The perceivable and musically attributable levels follow the ideas of the content of the measured data, which are the Irradiance of the sun, various measurements relating to the Solar Wind, the distribution of Sunspots, and the Solar Magnetic Mean Field. By this duplication of the referential systems as a scientific starting point and as an aesthetic concept of transformation we find a dense and interesting sound installation. The abstract results of the sun's activity are not represented linearly, but play with our ability to perceive and understand highly complex facts when presented in a sensual and aesthetical way. For this purpose music contributes as a genuine time-based medium.
Therefore the attributable sound levels exhibit a musical interpretation of the research ideas, as they are most clearly presented by the sound of a piano. Here we find the idea of digital simulation of a classical instrument most significantly correlated with the musical interpreted research result. It is the number of sunspots, which is the only solar phenomenon that can be directly observed by using an appropriate instrument, which produces a stochastically regular pattern within 11 years.
More abstract sounds that point to the electro acoustic field lead to similar questions, which in a broader sense, correlate with the other three dimensions of sound. The choice of the sound, digitally at hand an in this way manipulated, adds to that direction. Like the rest of the sounds, even the imitated piano is abstractly digitally produced, successfully simulating its instrumental origin. The other more abstract and mathematically complex combined results are presented by electronic sounds that do not follow a simulation paradigm. As basic material they use strings, cello, or double bass, but are distorted in se- veral dimensions presenting an abstraction far from its origin. Yet they stay structurally dense and from the sound impression, stylistically point towards minimal techno.
Its spatialization, according to the reinterpretation of the dimensionality of the basic research results, make the sound similarly "crispy" and brittle, whilst moving in space and time like the underlying data. The musically convincing result of these intertwined processes shows the necessity of the conscious compositorial manipulation, especially regarding to the micro cosmos of sound design.
The 20th century was full of debate about form and structure in music as the ending point of a long history of increasing control over the material, at the end of which we find a redundant dimension of serial techniques and the ending of bourgeois representational music. Techno and allied styles finally break the inflexible form and musical structures of Rock and Pop. A continuous beat replaces their structural elements, on top of which freedom in sound and structure dominate.

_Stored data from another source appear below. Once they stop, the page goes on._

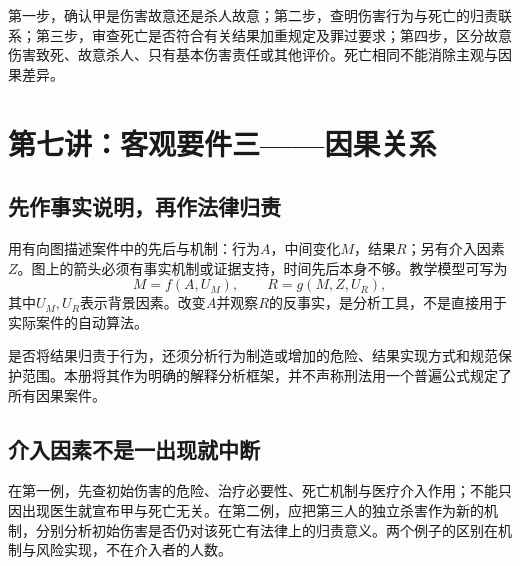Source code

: 第一步，确认甲是伤害故意还是杀人故意；第二步，查明伤害行为与死亡的归责联系；第三步，审查死亡是否符合有关结果加重规定及罪过要求；第四步，区分故意伤害致死、故意杀人、只有基本伤害责任或其他评价。死亡相同不能消除主观与因果差异。


\section{第七讲：客观要件三——因果关系}
\subsection{先作事实说明，再作法律归责}
用有向图描述案件中的先后与机制：行为$A$，中间变化$M$，结果$R$；另有介入因素$Z$。图上的箭头必须有事实机制或证据支持，时间先后本身不够。教学模型可写为
\[
 M=f(A,U_M),\qquad R=g(M,Z,U_R),
\]
其中$U_M,U_R$表示背景因素。改变$A$并观察$R$的反事实，是分析工具，不是直接用于实际案件的自动算法。

\begin{center}
\end{center}

是否将结果归责于行为，还须分析行为制造或增加的危险、结果实现方式和规范保护范围。本册将其作为明确的解释分析框架，并不声称刑法用一个普遍公式规定了所有因果案件。

\subsection{介入因素不是一出现就中断}
在第一例，先查初始伤害的危险、治疗必要性、死亡机制与医疗介入作用；不能只因出现医生就宣布甲与死亡无关。在第二例，应把第三人的独立杀害作为新的机制，分别分析初始伤害是否仍对该死亡有法律上的归责意义。两个例子的区别在机制与风险实现，不在介入者的人数。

Compositional awareness can unfold on this basis in all dimensions: sound, structure, form, etc. without necessarily having to refer to a classical background, but in direct contact with experimental club culture, as well as with the new media of production, reception, and distribution.
Florian Grond, Frank Halbig, Jesper Munk Jensen, and Thorbjorn Lausten are searching in this historical situation for a different sustainable basis for aesthetic experiments and find it in the sciences, which, similar to the digitally produced music, produce contingent data streams of natural phenomena and provide material for artists to find their own appropriation and medial presentation.
We therefore see no “victory over the sun”, as postulated in the title of a famous Supremacist book about techno, but an encouraged work, which focuses on the discussion about the relationship between art and the world in difficult times.